Klaus Welle, the Parliament’s Secretary General, has been accused of roughshod treatment of the assembly’s interpreters, arbitrarily imposing tough new working conditions, disregarding formal consultation procedures and norms and refusing to engage with the interpreters and their trade union representatives.

Trade Union sources told this website, “The Secretary General has imposed changes without agreement, breaching all consultation rules while not accepting any of our counter proposals.” 

Among other issues, Welle wants interpreters to spend more time delivering live translation of parliamentary activities, raising the maximum time spent in interpretation booths from six to eight hours.

And despite making numerous concessions to meet the changing needs of the European Parliament, the parliament's interpreters say they are concerned that "management keeps moving the goalposts. They want to have their cake and eat it too.

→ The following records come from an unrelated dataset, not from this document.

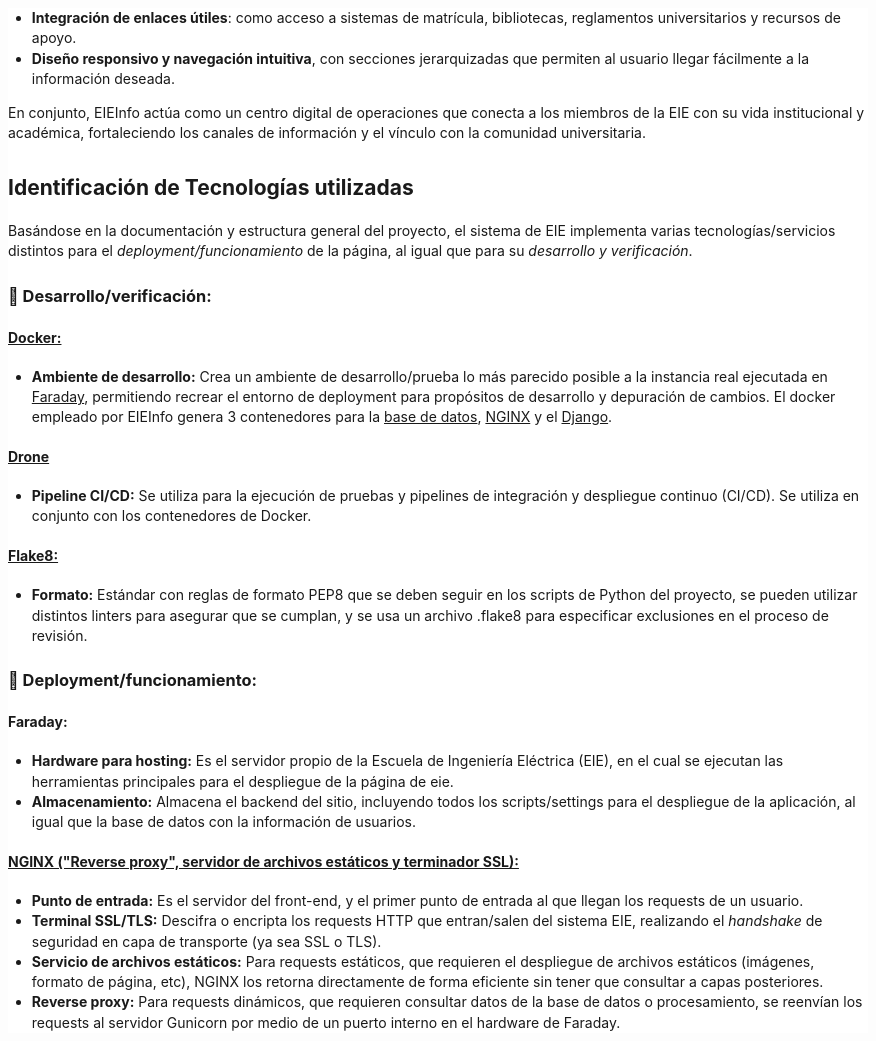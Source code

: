 - **Integración de enlaces útiles**: como acceso a sistemas de matrícula, bibliotecas, reglamentos universitarios y recursos de apoyo.
- **Diseño responsivo y navegación intuitiva**, con secciones jerarquizadas que permiten al usuario llegar fácilmente a la información deseada.

En conjunto, EIEInfo actúa como un centro digital de operaciones que conecta a los miembros de la EIE con su vida institucional y académica, fortaleciendo los canales de información y el vínculo con la comunidad universitaria.

## Identificación de Tecnologías utilizadas
Basándose en la documentación y estructura general del proyecto, el sistema de EIE implementa varias tecnologías/servicios distintos para el *deployment/funcionamiento* de la página, al igual que para su *desarrollo y verificación*.

### 🔬 Desarrollo/verificación:

#### [Docker:](https://www.docker.com/)
- **Ambiente de desarrollo:** Crea un ambiente de desarrollo/prueba lo más parecido posible a la instancia real ejecutada en [Faraday](#faraday), permitiendo recrear el entorno de deployment para propósitos de desarrollo y depuración de cambios. El docker empleado por EIEInfo genera 3 contenedores para la [base de datos](#mariadb-base-de-datos), [NGINX](#nginx-reverse-proxy-servidor-de-archivos-estáticos-y-terminador-ssl) y el [Django](#django-framework-y-backend).

#### [Drone](https://drone.eie.ucr.ac.cr/welcome)
- **Pipeline CI/CD:** Se utiliza para la ejecución de pruebas y pipelines de integración y despliegue continuo (CI/CD). Se utiliza en conjunto con los contenedores de Docker.

#### [Flake8:](https://flake8.pycqa.org/en/latest/)
- **Formato:** Estándar con reglas de formato PEP8 que se deben seguir en los scripts de Python del proyecto, se pueden utilizar distintos linters para asegurar que se cumplan, y se usa un archivo .flake8 para especificar exclusiones en el proceso de revisión.

### 📲 Deployment/funcionamiento:

#### Faraday:
- **Hardware para hosting:** Es el servidor propio de la Escuela de Ingeniería Eléctrica (EIE), en el cual se ejecutan las herramientas principales para el despliegue de la página de eie.
- **Almacenamiento:** Almacena el backend del sitio, incluyendo todos los scripts/settings para el despliegue de la aplicación, al igual que la base de datos con la información de usuarios.

#### [NGINX ("Reverse proxy", servidor de archivos estáticos y terminador SSL):](https://nginx.org/)
- **Punto de entrada:** Es el servidor del front-end, y el primer punto de entrada al que llegan los requests de un usuario.
- **Terminal SSL/TLS:** Descifra o encripta los requests HTTP que entran/salen del sistema EIE, realizando el *handshake* de seguridad en capa de transporte (ya sea SSL o TLS).
- **Servicio de archivos estáticos:** Para requests estáticos, que requieren el despliegue de archivos estáticos (imágenes, formato de página, etc), NGINX los retorna directamente de forma eficiente sin tener que consultar a capas posteriores.
- **Reverse proxy:** Para requests dinámicos, que requieren consultar datos de la base de datos o procesamiento, se reenvían los requests al servidor Gunicorn por medio de un puerto interno en el hardware de Faraday.

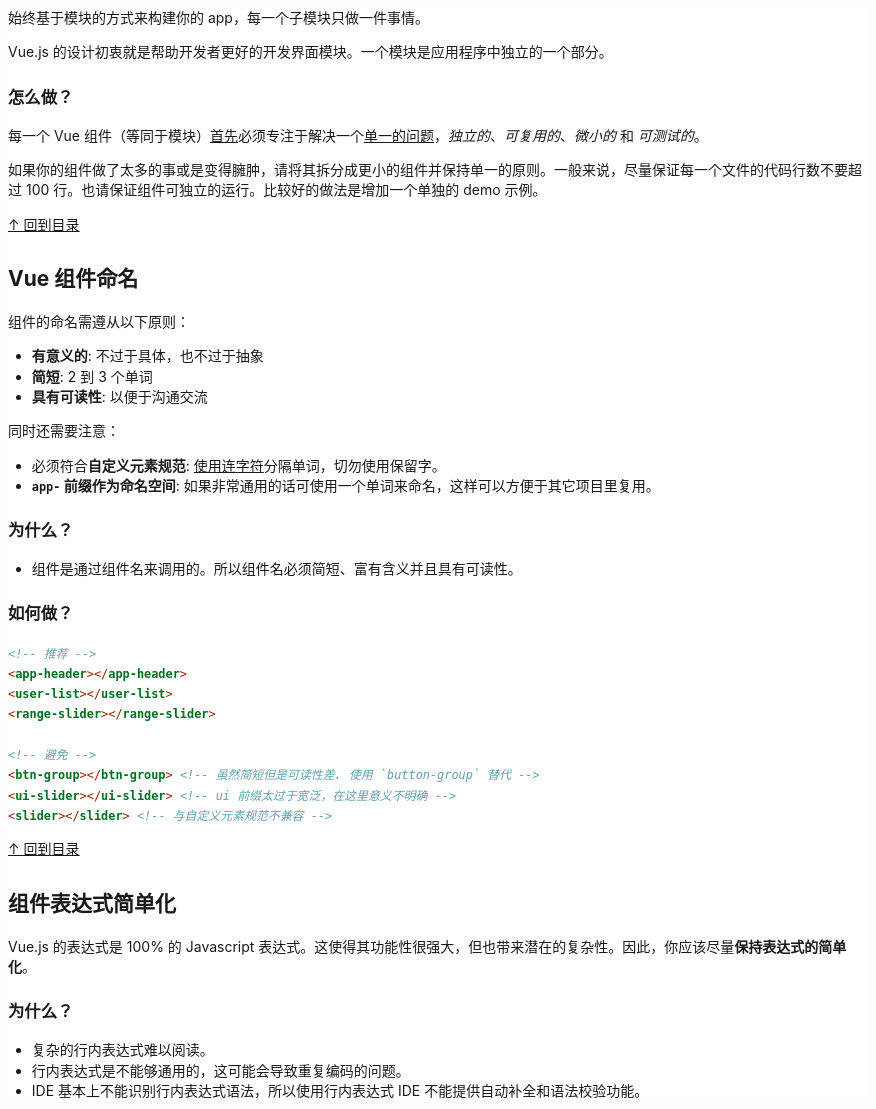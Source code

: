 始终基于模块的方式来构建你的 app，每一个子模块只做一件事情。

Vue.js 的设计初衷就是帮助开发者更好的开发界面模块。一个模块是应用程序中独立的一个部分。

### 怎么做？

每一个 Vue 组件（等同于模块）[首先]((https://addyosmani.com/first/))必须专注于解决一个[单一的问题](http://en.wikipedia.org/wiki/Single_responsibility_principle)，*独立的*、*可复用的*、*微小的* 和 *可测试的*。

如果你的组件做了太多的事或是变得臃肿，请将其拆分成更小的组件并保持单一的原则。一般来说，尽量保证每一个文件的代码行数不要超过 100 行。也请保证组件可独立的运行。比较好的做法是增加一个单独的 demo 示例。

[↑ 回到目录](#目录)

## Vue 组件命名

组件的命名需遵从以下原则：

* **有意义的**: 不过于具体，也不过于抽象
* **简短**: 2 到 3 个单词
* **具有可读性**: 以便于沟通交流

同时还需要注意：

* 必须符合**自定义元素规范**: [使用连字符](https://www.w3.org/TR/custom-elements/#concepts)分隔单词，切勿使用保留字。
* **`app-` 前缀作为命名空间**: 如果非常通用的话可使用一个单词来命名，这样可以方便于其它项目里复用。

### 为什么？

* 组件是通过组件名来调用的。所以组件名必须简短、富有含义并且具有可读性。

### 如何做？

```html
<!-- 推荐 -->
<app-header></app-header>
<user-list></user-list>
<range-slider></range-slider>

<!-- 避免 -->
<btn-group></btn-group> <!-- 虽然简短但是可读性差. 使用 `button-group` 替代 -->
<ui-slider></ui-slider> <!-- ui 前缀太过于宽泛，在这里意义不明确 -->
<slider></slider> <!-- 与自定义元素规范不兼容 -->
```

[↑ 回到目录](#目录)

## 组件表达式简单化

Vue.js 的表达式是 100% 的 Javascript 表达式。这使得其功能性很强大，但也带来潜在的复杂性。因此，你应该尽量**保持表达式的简单化**。

### 为什么？

* 复杂的行内表达式难以阅读。
* 行内表达式是不能够通用的，这可能会导致重复编码的问题。
* IDE 基本上不能识别行内表达式语法，所以使用行内表达式 IDE 不能提供自动补全和语法校验功能。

“We want to set the record straight and ensure that senior MEPs hear interpreters’ views. We’ve been accused of resisting change, yet the hours worked in booths are higher than in the UN, and we are already doing more with less."

“It’s difficult to square the circle and have everything without solving other structural problems. We have put forward counter proposals but unfortunately the Parliament’s management have not been as forthcoming.”

The dispute took an unexpected turn following the administration’s imposition last month of so-called ‘requisitions’ (calls to return to work) on around 300 interpreters planning strike action. 

Several MEPs raised concern over the Parliament’s approach, including French Socialist deputy Edouard Martin who said he was “astonished” that the interpreters had been requisitioned. 

Highlighting the often-divergent views of MEPs and those senior officials tasked with ensuring the smooth running of the Parliament, Martin said, “This is the polar opposite of what our values should be. How can we as members of the European Parliament accept this?”

Martin accused Welle of attempting to run the European Parliament “like a private corporation” contrary to the attitudes of most MEPs and questioned the legality of using requisitioning to stop Parliament staff from striking.

“The credibility of an elected official is their ability to apply what they advocate for others and I think that Antonio Tajani and many others in this house would not accept this for themselves.

“We must speak out against this. It is absolutely unacceptable that they were requisitioned, I was astonished.”

Trade union representatives will meet up with Tajani and Welle on Tuesday evening in Strasbourg . The hope is that Tajani can help end the standoff. The issue will also be addressed at an extraordinary meeting of Parliament’s bureau on Wednesday.